This week we’re handing the reins over to guest blogger Dylan McCartney, a Graduate Research Assistant working with us from the University of Missouri-St. Louis. Take it away, Dylan!

When I arrived at the Campbell House in August, I knew very little about Robert Campbell, Virginia Campbell, or St. Louis. I didn’t even call St. Louis home. As a graduate student in the University of Missouri-St. Louis’ Museum Studies program, the Campbell House is where I will complete a two-year assistantship. And so, since I knew nothing about the Campbells, I was naturally asked to write up the definitive document about them.

Graduate Research Assistant Dylan from the University of Missouri-St. Louis

Graduate Research Assistant Dylan from the University of Missouri-St. Louis

Specifically, it is a new, updated Docent Guidebook. If a docent leads visitors through the house on tours and relates the story of the family and house, then the Docent Guidebook does the same for docents. It is not a script, because the thing that makes a tour of the Campbell House great is that every docent builds their own tour. Instead, the guidebook provides a massive amount of information, too much to possibly fit on a single tour. The thing our docents do best is to internalize the information, relate the most important points, the things they find interesting, and the things the guest finds interesting.

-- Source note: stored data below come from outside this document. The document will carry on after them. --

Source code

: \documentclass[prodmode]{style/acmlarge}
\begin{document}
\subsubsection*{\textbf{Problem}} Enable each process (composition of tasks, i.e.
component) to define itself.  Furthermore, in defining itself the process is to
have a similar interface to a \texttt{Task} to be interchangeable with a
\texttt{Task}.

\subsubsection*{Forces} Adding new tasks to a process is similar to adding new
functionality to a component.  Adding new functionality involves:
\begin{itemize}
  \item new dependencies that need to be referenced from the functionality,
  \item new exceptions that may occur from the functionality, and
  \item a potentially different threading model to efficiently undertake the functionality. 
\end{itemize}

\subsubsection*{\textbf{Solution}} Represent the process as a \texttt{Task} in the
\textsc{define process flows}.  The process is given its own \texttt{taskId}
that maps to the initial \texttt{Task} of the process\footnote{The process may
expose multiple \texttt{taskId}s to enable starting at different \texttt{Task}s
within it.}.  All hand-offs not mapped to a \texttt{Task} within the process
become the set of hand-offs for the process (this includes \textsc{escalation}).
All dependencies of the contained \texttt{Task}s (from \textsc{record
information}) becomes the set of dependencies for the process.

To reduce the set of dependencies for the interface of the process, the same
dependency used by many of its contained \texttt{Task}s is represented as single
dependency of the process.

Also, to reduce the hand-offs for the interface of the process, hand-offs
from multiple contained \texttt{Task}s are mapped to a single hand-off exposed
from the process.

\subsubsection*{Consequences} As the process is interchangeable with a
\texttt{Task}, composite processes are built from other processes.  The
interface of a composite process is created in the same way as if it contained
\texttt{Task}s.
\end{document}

To write the Docent Guidebook, I have spent the better part of five or so months diving deep into the Campbell House archives. I’ve read letters by the Campbells, poured through their receipt books, hunted down newspapers, and worked with the Campbell House Museum’s researcher, Tom Gronski. I researched the objects, the rooms, and even the history of the Museum itself. And, of course, I chatted with the docents, to see what they wanted out of a new guidebook.

touring visitors

Campbell House Docent Tom Keay leads a tour in the Master Bedroom

A new guidebook was needed because a lot of things had changed since the old one. For instance, when the old one was written, the collections hadn’t even been returned to the house after our major restoration was finished! We’re also learning more and more about the Campbells every day. Before this past summer, we didn’t know about a special cabinet in the Butler’s Pantry hallway. We only recently discovered the names of the Campbell House’s architects. And, until a couple of years ago, we weren’t even sure if the Campbells were slaveowners.

The new edition of the Campbell House Museum Docent Guidebook: Dylan's pride and joy and the product of many many hours of hard work and research.

The new edition of the Campbell House Museum Docent Guidebook: the product of many hours of research and hard work by Dylan!

A new Docent Guidebook also allowed us to correct any myths that have arisen over the years. As with anything dependent upon oral discourse, a comment made twenty years ago by one person can slowly morph into accepted fact. For instance, many visitors have been informed that Virginia Campbell spent $40,000 on the furniture in 1855. In truth, it’s impossible to tell from our archives the exact amount spent, although it is in the tens of thousands. It is also clear that Robert was buying furniture right there with her. The irony of these myths is that it obscures a wonderful story: that Robert and Virginia purchased their furniture half a continent away and shipped it all via train and boat to St. Louis. Robert was even purchasing carpeting and draperies from St. Louis by sending his brother Hugh the dimensions of the rooms!

The result of all this work is 120 pages of thoroughly sourced information about the Campbells, St. Louis, the house, and nearly anything else that we could think of. This document will serve as the go-to source for new docents, interns, researchers, and anyone else looking for a broad yet detailed summary of the Campbell’s story. So if you thought our docents were already great, come take another tour to see how we’ve managed to get even better!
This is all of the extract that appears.